We found no sign of a train station. The rain had increased in tempo and now a slight wind had come up. We sought a bit of temporary shelter along side the wall of a building which also had a bank office. Sarah went in and finally found a person who spoke some English who could point us to the train station. So, with a very modest degree of renewed hope, we headed for the black cavern that had been indicated as an entrance to the train station.
This black cavern turned out to be just that. It was an opening in the wall of a block like building. Pools of water protected the entrance. It was gloomy and dark inside with no lighting. Water dripped off the ceiling. Once our eyes got used to the light, we noticed people in front of two dimly lit windows to our left. They looked like they could be ticket offices so we went over. These were the ticket offices for the Georgian National Railroad. It took a while to explain to the official that we wanted “ori” tickets to Borjomi. “Ori” = two. But finally she got it. Then using our western logic we decided that the broken cement and stone stairs leading up and out of this cave must be the way to the trains.

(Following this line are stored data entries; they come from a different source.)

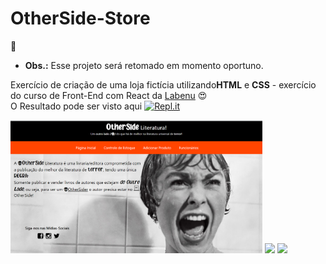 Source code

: # OtherSide-Store

🚧
- **Obs.:** Esse projeto será retomado em momento oportuno.

Exercício de criação de uma loja fictícia utilizando<b>HTML</b> e <b>CSS</b> - exercício do curso de Front-End com React da [Labenu](https://www.labenu.com.br/) :heart_eyes:             
O Resultado pode ser visto aqui <a href="https://otherside-store.araujocoding.repl.co/"><img alt="Repl.it" src="https://img.shields.io/badge/Repl.it-%230D101E.svg?&style=for-the-badge&logo=Repl.it&logoColor=white"/></a>


<img src="https://github.com/Pereira-Araujo/Projetos/blob/main/Projetos_Vanilla/OtherSide_Store/asset/1.png?raw=true" width="80%">


<img src="https://64.media.tumblr.com/d19e14fa87dc1577cf18d361f450dac8/b531d38ac12deef9-fe/s500x750/e2c970d5b7fb628582abb42406f632f804cd3f4a.png">
<img src="https://64.media.tumblr.com/92c47f11f02ef48809183f3ecea93cd1/7579edbf2dc0211d-5a/s500x750/3f0a8a7f55dbe8a77c8214ac06c3d36cc0984c6f.png">


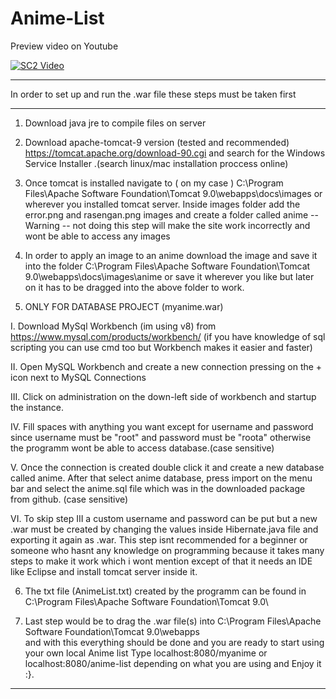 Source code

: # Anime-List


Preview video on Youtube


[![SC2 Video](https://img.youtube.com/vi/FkGeAxukg5I/0.jpg)](http://www.youtube.com/watch?v=FkGeAxukg5I)



***************************************************************************
In order to set up and run the .war file these steps must be taken first
***************************************************************************

1. Download java jre to compile files on server

2. Download apache-tomcat-9 version (tested and recommended) https://tomcat.apache.org/download-90.cgi
   and search for the Windows Service Installer .(search linux/mac installation proccess online)

3. Once tomcat is installed navigate to ( on my case )
   C:\Program Files\Apache Software Foundation\Tomcat 9.0\webapps\docs\images  or wherever you installed
   tomcat server. Inside images folder add the error.png and rasengan.png images and create a folder called anime
   -- Warning --
   not doing this step will make the site work incorrectly and wont be able to access any images

4. In order to apply an image to an anime download the image and save it into the folder
   C:\Program Files\Apache Software Foundation\Tomcat 9.0\webapps\docs\images\anime
   or save it wherever you like but later on it has to be dragged into the above folder to work.

5. ONLY FOR DATABASE PROJECT (myanime.war)
   
  I. Download MySql Workbench (im using v8) from https://www.mysql.com/products/workbench/ 
   (if you have knowledge of sql scripting you can use cmd too but Workbench makes it easier and faster)
  
  II. Open MySQL Workbench and create a new connection pressing on the + icon next to MySQL Connections
  
  III.  Click on administration on the down-left side of workbench and startup the instance.
  
  IV. Fill spaces with anything you want except for username and password since username must be "root"
       and password must be "roota" otherwise the programm wont be able to access database.(case sensitive)
  
   V. Once the connection is created double click it and create a new database called anime. 
      After that select anime database, press import on the menu bar and select the anime.sql file
      which was in the downloaded package from github. (case sensitive)
  
  VI. To skip step III a custom username and password can be put but a new .war must be created by 
      changing the values inside Hibernate.java file and exporting it again as .war. This step
      isnt recommended for a beginner or someone who hasnt any knowledge on programming because it 
      takes many steps to make it work which i wont mention except of that it needs an IDE like Eclipse
      and install tomcat server inside it.
  
6. The txt file (AnimeList.txt) created by the programm can be found in 
   C:\Program Files\Apache Software Foundation\Tomcat 9.0\ 

7. Last step would be to drag the .war file(s) into 
   C:\Program Files\Apache Software Foundation\Tomcat 9.0\webapps\
   and with this everything should be done and you are ready to start using your own local Anime list
   Type localhost:8080/myanime 	or  localhost:8080/anime-list depending on what you are using and 
   Enjoy it :}.
   
***************************************************************************************************************
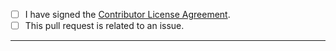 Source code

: <!-- To check a checkbox place an "x" between the brackets. e.g: [x] -->

- [ ] I have signed the [Contributor License Agreement](https://cla.opensource.microsoft.com/microsoft/winget-pkgs).
- [ ] This pull request is related to an issue.

-----
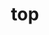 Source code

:---
category: 3-letters
denotation: null
name: top
reference_link: https://www.etymonline.com/word/top
root_language: null
root_name: null
title: top
type: free
word_sums:
- respelling: top
  sum: 'Top + '
--- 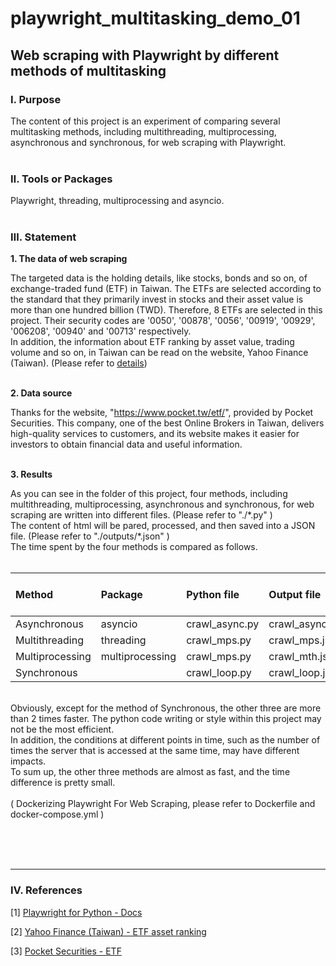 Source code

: # **playwright_multitasking_demo_01**

## **Web scraping with Playwright by different methods of multitasking**

### **Ⅰ. Purpose** 
The content of this project is an experiment of comparing several multitasking methods, including multithreading, multiprocessing, asynchronous and synchronous, for web scraping with Playwright.<br><br>

### **Ⅱ. Tools or Packages**
Playwright, threading, multiprocessing and asyncio. <br><br>

### **Ⅲ. Statement**

__1. The data of web scraping__ <br>

The targeted data is the holding details, like stocks, bonds and so on, of exchange-traded fund (ETF) in Taiwan. The ETFs are selected according to the standard that they primarily invest in stocks and their asset value is more than one hundred billion (TWD). Therefore, 8 ETFs are selected in this project. Their security codes are '0050', '00878', '0056', '00919', '00929', '006208', '00940' and '00713' respectively.<br>
In addition, the information about ETF ranking by asset value, trading volume and so on, in Taiwan can be read on the website, Yahoo Finance (Taiwan). (Please refer to [details](<https://tw.stock.yahoo.com/tw-etf/total-assets>))<br>
<br> 

__2. Data source__ <br>

Thanks for the website, "https://www.pocket.tw/etf/", provided by Pocket Securities. This company, one of the best Online Brokers in Taiwan, delivers high-quality services to customers, and its website makes it easier for investors to obtain financial data and useful information. <br>
<br>

__3. Results__ <br>

As you can see in the folder of this project, four methods, including multithreading, multiprocessing, asynchronous and synchronous, for web scraping are written into different files. (Please refer to "./\*.py" ) <br>
The content of html will be pared, processed, and then saved into a JSON file. (Please refer to "./outputs/\*.json" ) <br>
The time spent by the four methods is compared as follows.<br><br> 

| Method         | Package        | Python file   | Output file     | Time spent (s)|
| :---           | :---           | :----         | :---            | :---:         |
| Asynchronous   | asyncio        | crawl_async.py| crawl_async.json| 16.69         |
| Multithreading | threading      | crawl_mps.py  | crawl_mps.json  | 17.01         |
| Multiprocessing| multiprocessing| crawl_mps.py  | crawl_mth.json  | 17.03         |
| Synchronous    |                | crawl_loop.py | crawl_loop.json | 38.01         |

<br>
Obviously, except for the method of Synchronous, the other three are more than 2 times faster. The python code writing or style within this project may not be the most efficient.<br> 
In addition, the conditions at different points in time, such as the number of times the server that is accessed at the same time, may have different impacts.<br> 
To sum up, the other three methods are almost as fast, and the time difference is pretty small.<br><br>
( Dockerizing Playwright For Web Scraping, please refer to Dockerfile and docker-compose.yml )

<br><br><br>

---

### **Ⅳ. References**

[1] [Playwright for Python - Docs](<https://playwright.dev/python/docs/intro>)

[2] [Yahoo Finance (Taiwan) - ETF asset ranking](<https://tw.stock.yahoo.com/tw-etf/total-assets>)

[3] [Pocket Securities - ETF](<https://www.pocket.tw/etf/>) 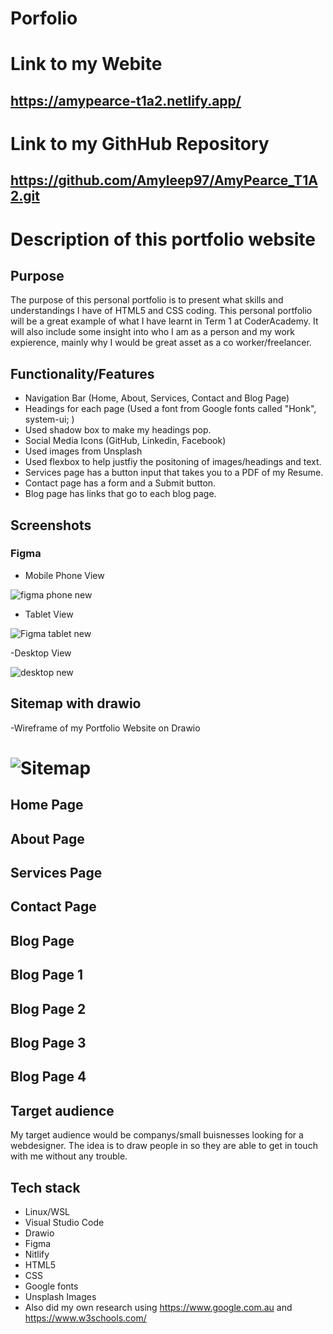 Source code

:# Porfolio

# Link to my Webite

## https://amypearce-t1a2.netlify.app/

# Link to my GithHub Repository

## https://github.com/Amyleep97/AmyPearce_T1A2.git

# Description of this portfolio website

## Purpose

The purpose of this personal portfolio is to present what skills and understandings I have of HTML5 and CSS coding. This personal portfolio will be a great example of what I have learnt in Term 1 at CoderAcademy. It will also include some insight into who I am as a person and my work expierence, mainly why I would be great asset as a co worker/freelancer.

## Functionality/Features

- Navigation Bar (Home, About, Services, Contact and Blog Page)
- Headings for each page (Used a font from Google fonts called "Honk", system-ui; )
- Used shadow box to make my headings pop.
- Social Media Icons (GitHub, Linkedin, Facebook)
- Used images from Unsplash
- Used flexbox to help justfiy the positoning of images/headings and text.
- Services page has a button input that takes you to a PDF of my Resume.
- Contact page has a form and a Submit button.
- Blog page has links that go to each blog page.

## Screenshots

### Figma 

- Mobile Phone View

![figma phone new](https://github.com/Amyleep97/AmyPearce_T1A2/assets/168613540/9259b126-dad1-4d19-8cb4-4634d5957300)

- Tablet View

![Figma tablet new](https://github.com/Amyleep97/AmyPearce_T1A2/assets/168613540/4476783b-3831-44d0-bcad-dc18d90a8c6a)

-Desktop View

![desktop new](https://github.com/Amyleep97/AmyPearce_T1A2/assets/168613540/531c2e91-24ea-4eee-9ab8-ac7e0c7fef66)

## Sitemap with drawio

-Wireframe of my Portfolio Website on Drawio

![Sitemap](https://github.com/Amyleep97/AmyPearce_T1A2/assets/168613540/221527c9-6e22-4b72-b4ea-b3cdcff8bef4)
=======

## Home Page


## About Page

## Services Page

## Contact Page

## Blog Page

## Blog Page 1

## Blog Page 2

## Blog Page 3

## Blog Page 4


## Target audience

My target audience would be companys/small buisnesses looking for a webdesigner. The idea is to draw people in so they are able to get in touch with me without any trouble. 

## Tech stack 

- Linux/WSL
- Visual Studio Code
- Drawio
- Figma
- Nitlify
- HTML5
- CSS
- Google fonts
- Unsplash Images
- Also did my own research using https://www.google.com.au and https://www.w3schools.com/

















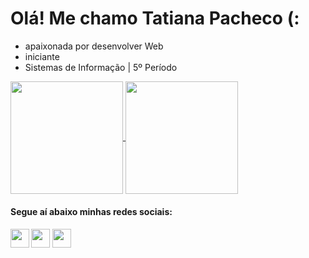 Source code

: <h1>Olá! Me chamo Tatiana Pacheco (:</h1>

- apaixonada por desenvolver Web
- iniciante
- Sistemas de Informação | 5º Período

<a href="https://github.com/pachecotatih/">
<div style="display: inline_block;">
<img height="180em" align="center" src="https://github-readme-stats-eight-theta.vercel.app/api?username=pachecotatih&show_icons=true&theme=radical&include_all_commits=true&count_private=true"/>
<img height="180em" align="center" src="https://github-readme-stats-eight-theta.vercel.app/api/top-langs/?username=pachecotatih&theme=radical&layout=compact"/>
</div>
</a>
<h4>Segue aí abaixo minhas redes sociais: <h4>
  <div style="display: block;">
    <a href="https://twitter.com/PachecoTatih"target="_blank"><img height="30" src="https://www.flaticon.com/svg/vstatic/svg/145/145812.svg?token=exp=1617481110~hmac=4d7f279fcc3c5c7cd866e373bf7ffa36"></a>
    <a href="https://www.instagram.com/pachecotatih/" target="_blank"><img height="30" src="https://www.flaticon.com/svg/vstatic/svg/2111/2111463.svg?token=exp=1617480818~hmac=0b7261644a6c3bbda5a4d06a0cc0d9d2" /></a>
    <a href="https://www.linkedin.com/in/tatiana-pacheco-barreto-a0b85b1ab/" target="_blank"><img height="30" src="https://www.flaticon.com/svg/vstatic/svg/145/145807.svg?token=exp=1617480994~hmac=5c21cb1edec63c9c66310ae36c218fd2" /></a>
  </div>
<!---
pachecotatih/pachecotatih is a ✨ special ✨ repository because its `README.md` (this file) appears on your GitHub profile.
You can click the Preview link to take a look at your changes.
--->

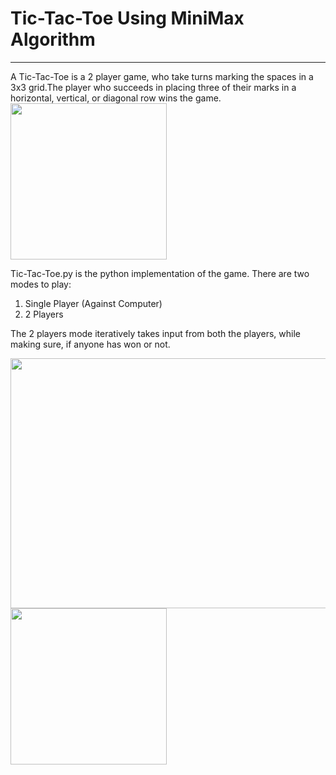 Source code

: # Tic-Tac-Toe Using MiniMax Algorithm
<hr>
A Tic-Tac-Toe is a 2 player game, who take turns marking the spaces in a 3x3 grid.The player who succeeds in placing three of their marks in a horizontal, vertical, or diagonal row wins the game.

<img align="center" width="250" height="250" src="http://i1079.photobucket.com/albums/w508/vineetjoshi253/2000px-Tic_tac_toe.svg_zps3arf8wkq.png">

Tic-Tac-Toe.py is the python implementation of the game. 
There are two modes to play:
1. Single Player (Against Computer)
2. 2 Players

The 2 players mode iteratively takes input from both the players, while making sure, if anyone has won or not.

<img align="center" width="520" height="400" src="http://i1079.photobucket.com/albums/w508/vineetjoshi253/5_zps9cwajtnw.png">

<img align="center" width="250" height="250" src="http://photobucket.com/gallery/http://s1079.photobucket.com/user/vineetjoshi253/media/5_zps9cwajtnw.png.html">
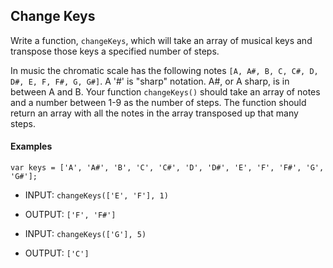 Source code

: ## Change Keys

Write a function, `changeKeys`, which will take an array of musical keys and transpose those keys a specified number of steps.

In music the chromatic scale has the following notes `[A, A#, B, C, C#, D, D#, E, F, F#, G, G#]`.  A '#' is "sharp" notation.  A#, or A sharp, is in between A and B.  Your function `changeKeys()` should take an array of notes and a number between 1-9 as the number of steps. The function should return an array with all the notes in the array transposed up that many steps. 

#### Examples


`var keys = ['A', 'A#', 'B', 'C', 'C#', 'D', 'D#', 'E', 'F', 'F#', 'G', 'G#'];`

- INPUT: `changeKeys(['E', 'F'], 1)`
- OUTPUT: `['F', 'F#']`

- INPUT: `changeKeys(['G'], 5)`
- OUTPUT: `['C']` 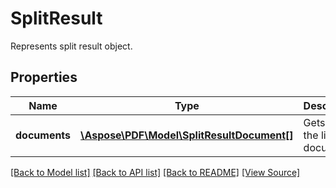 # SplitResult
Represents split result object.

## Properties
Name | Type | Description | Notes
------------ | ------------- | ------------- | -------------
**documents** | [**\Aspose\PDF\Model\SplitResultDocument[]**](SplitResultDocument.md) | Gets or sets the list of documents. | [optional]

[[Back to Model list]](../README.md#documentation-for-models) [[Back to API list]](../README.md#documentation-for-api-endpoints) [[Back to README]](../README.md) [[View Source]](../src/Aspose/PDF/Model/SplitResult.php)

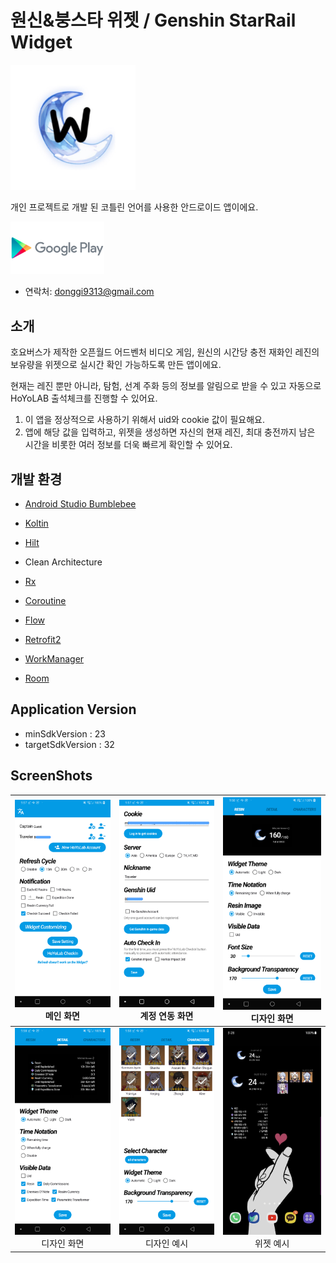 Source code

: # 원신&붕스타 위젯 / Genshin StarRail Widget

<img src="./assets/icon.jpg?raw=true" width="200" height="200">



개인 프로젝트로 개발 된 코틀린 언어를 사용한 안드로이드 앱이에요.

[<img src = "./assets/google-play-logo.png" width="150px">](https://play.google.com/store/apps/details?id=danggai.app.resinwidget)

- 연락처: donggi9313@gmail.com



## 소개

호요버스가 제작한 오픈월드 어드벤처 비디오 게임, 원신의 시간당 충전 재화인 레진의 보유량을 위젯으로 실시간 확인 가능하도록 만든 앱이에요.

현재는 레진 뿐만 아니라, 탐험, 선계 주화 등의 정보를 알림으로 받을 수 있고 자동으로 HoYoLAB 출석체크를 진행할 수 있어요.

1. 이 앱을 정상적으로 사용하기 위해서 uid와 cookie 값이 필요해요.
2. 앱에 해당 값을 입력하고, 위젯을 생성하면 자신의 현재 레진, 최대 충전까지 남은 시간을 비롯한 여러 정보를 더욱 빠르게 확인할 수 있어요.



## 개발 환경

- [Android Studio Bumblebee](https://developer.android.com/studio/intro)
- [Koltin](https://developer.android.com/kotlin)
- [Hilt](https://dagger.dev/hilt/)
- Clean Architecture

- [Rx](https://reactivex.io/)
- [Coroutine](https://developer.android.com/kotlin/coroutines?hl=ko)
- [Flow](https://developer.android.com/kotlin/flow?hl=ko)

- [Retrofit2](https://square.github.io/retrofit/)
- [WorkManager](https://developer.android.com/jetpack/androidx/releases/work?hl=ko)
- [Room](https://developer.android.com/training/data-storage/room/)



## Application Version

- minSdkVersion : 23
- targetSdkVersion : 32





## ScreenShots



| ![screenshot_00.jpg](./assets/en00.png?raw=true)<br /><center>메인 화면</center> | ![screenshot_01.jpg](./assets/en01.png?raw=true)<br /><center>계정 연동 화면</center> | ![screenshot_02.jpg](./assets/en02.png?raw=true)<br /><center>디자인 화면</center> |
| ------------------------------------------------------------ | ------------------------------------------------------------ | ------------------------------------------------------------ |
| ![screenshot_00.jpg](./assets/en03.png?raw=true)<br /><center>디자인 화면</center> | ![screenshot_01.jpg](./assets/en04.png?raw=true)<br /><center>디자인 예시</center> | ![screenshot_02.jpg](./assets/kr05.jpg?raw=true)<br /><center>위젯 예시</center> |
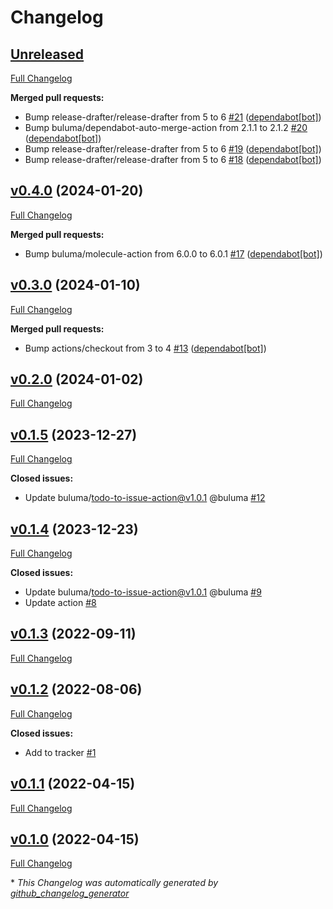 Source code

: # Changelog

## [Unreleased](https://github.com/buluma/ansible-role-elastic_repo/tree/HEAD)

[Full Changelog](https://github.com/buluma/ansible-role-elastic_repo/compare/v0.4.0...HEAD)

**Merged pull requests:**

- Bump release-drafter/release-drafter from 5 to 6 [\#21](https://github.com/buluma/ansible-role-elastic_repo/pull/21) ([dependabot[bot]](https://github.com/apps/dependabot))
- Bump buluma/dependabot-auto-merge-action from 2.1.1 to 2.1.2 [\#20](https://github.com/buluma/ansible-role-elastic_repo/pull/20) ([dependabot[bot]](https://github.com/apps/dependabot))
- Bump release-drafter/release-drafter from 5 to 6 [\#19](https://github.com/buluma/ansible-role-elastic_repo/pull/19) ([dependabot[bot]](https://github.com/apps/dependabot))
- Bump release-drafter/release-drafter from 5 to 6 [\#18](https://github.com/buluma/ansible-role-elastic_repo/pull/18) ([dependabot[bot]](https://github.com/apps/dependabot))

## [v0.4.0](https://github.com/buluma/ansible-role-elastic_repo/tree/v0.4.0) (2024-01-20)

[Full Changelog](https://github.com/buluma/ansible-role-elastic_repo/compare/v0.3.0...v0.4.0)

**Merged pull requests:**

- Bump buluma/molecule-action from 6.0.0 to 6.0.1 [\#17](https://github.com/buluma/ansible-role-elastic_repo/pull/17) ([dependabot[bot]](https://github.com/apps/dependabot))

## [v0.3.0](https://github.com/buluma/ansible-role-elastic_repo/tree/v0.3.0) (2024-01-10)

[Full Changelog](https://github.com/buluma/ansible-role-elastic_repo/compare/v0.2.0...v0.3.0)

**Merged pull requests:**

- Bump actions/checkout from 3 to 4 [\#13](https://github.com/buluma/ansible-role-elastic_repo/pull/13) ([dependabot[bot]](https://github.com/apps/dependabot))

## [v0.2.0](https://github.com/buluma/ansible-role-elastic_repo/tree/v0.2.0) (2024-01-02)

[Full Changelog](https://github.com/buluma/ansible-role-elastic_repo/compare/v0.1.5...v0.2.0)

## [v0.1.5](https://github.com/buluma/ansible-role-elastic_repo/tree/v0.1.5) (2023-12-27)

[Full Changelog](https://github.com/buluma/ansible-role-elastic_repo/compare/v0.1.4...v0.1.5)

**Closed issues:**

- Update buluma/todo-to-issue-action@v1.0.1 @buluma [\#12](https://github.com/buluma/ansible-role-elastic_repo/issues/12)

## [v0.1.4](https://github.com/buluma/ansible-role-elastic_repo/tree/v0.1.4) (2023-12-23)

[Full Changelog](https://github.com/buluma/ansible-role-elastic_repo/compare/v0.1.3...v0.1.4)

**Closed issues:**

- Update buluma/todo-to-issue-action@v1.0.1 @buluma [\#9](https://github.com/buluma/ansible-role-elastic_repo/issues/9)
- Update action [\#8](https://github.com/buluma/ansible-role-elastic_repo/issues/8)

## [v0.1.3](https://github.com/buluma/ansible-role-elastic_repo/tree/v0.1.3) (2022-09-11)

[Full Changelog](https://github.com/buluma/ansible-role-elastic_repo/compare/v0.1.2...v0.1.3)

## [v0.1.2](https://github.com/buluma/ansible-role-elastic_repo/tree/v0.1.2) (2022-08-06)

[Full Changelog](https://github.com/buluma/ansible-role-elastic_repo/compare/v0.1.1...v0.1.2)

**Closed issues:**

- Add to tracker [\#1](https://github.com/buluma/ansible-role-elastic_repo/issues/1)

## [v0.1.1](https://github.com/buluma/ansible-role-elastic_repo/tree/v0.1.1) (2022-04-15)

[Full Changelog](https://github.com/buluma/ansible-role-elastic_repo/compare/v0.1.0...v0.1.1)

## [v0.1.0](https://github.com/buluma/ansible-role-elastic_repo/tree/v0.1.0) (2022-04-15)

[Full Changelog](https://github.com/buluma/ansible-role-elastic_repo/compare/5daf720e129d3f955f61825bdbfab41d5b6f28af...v0.1.0)



\* *This Changelog was automatically generated by [github_changelog_generator](https://github.com/github-changelog-generator/github-changelog-generator)*
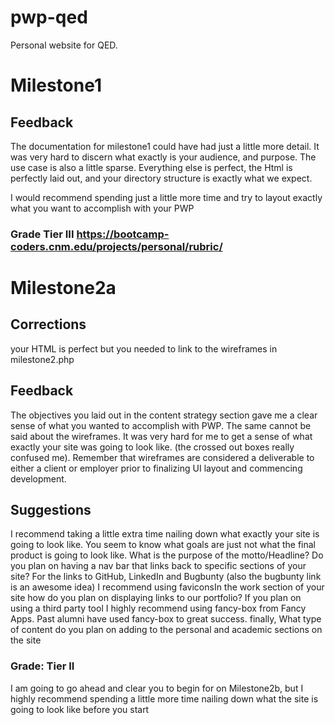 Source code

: # pwp-qed
Personal website for QED.

# Milestone1

## Feedback

The documentation for milestone1 could have had just a little more detail. It was very hard to discern what exactly is your audience, and purpose.  The use case is also a little sparse. Everything else is perfect, the Html is perfectly laid out, and your directory structure is exactly what we expect.

I would recommend spending just a little more time and try to layout exactly what you want to accomplish with your PWP

### Grade Tier III https://bootcamp-coders.cnm.edu/projects/personal/rubric/

# Milestone2a 

## Corrections

your HTML is perfect but you needed to link to the wireframes in milestone2.php

## Feedback

The objectives you laid out in the content strategy section gave me a clear sense of what you wanted to accomplish with PWP. The same cannot be said about the wireframes. It was very hard for me to get a sense of what exactly your site was going to look like. (the crossed out boxes really confused me). Remember that wireframes are considered a deliverable to either a client or employer prior to finalizing UI layout and commencing development.

## Suggestions 

I recommend taking a little extra time nailing down what exactly your site is going to look like. You seem to know what goals are just not what the final product is going to look like. What is the purpose of the motto/Headline? Do you plan on having a nav bar that links back to specific sections of your site? For the links to GitHub, LinkedIn and Bugbunty (also the bugbunty link is an awesome idea) I recommend using faviconsIn the work section of your site how do you plan on displaying links to our portfolio? If you plan on using a third party tool I highly recommend using fancy-box from Fancy Apps. Past alumni have used fancy-box to great success. finally, What type of content do you plan on adding to the personal and academic sections on the site

### Grade: Tier II

I am going to go ahead and clear you to begin for on Milestone2b, but I highly recommend spending a little more time nailing down what the site is going to look like before you start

Sure enough. Beyond the stairs were two train platforms. A train had pulled into one. And there was the kind of bustle one would see in many parts of the world as people were wheeling carts through the gate and onto the platform—carts full of produce and bags and cases of water bottles.


We didn’t see any chickens or goats but anything could be possible, we think. We learned that the waiting train was one for Kutaisi, one of the country’s larger cities. The Borjomi train was somewhere. There were no signs, no officials, no information booths. Just a cement platform and train tracks and masses of people. So we took it on faith that this train was out there in the country side and would arrive any minute.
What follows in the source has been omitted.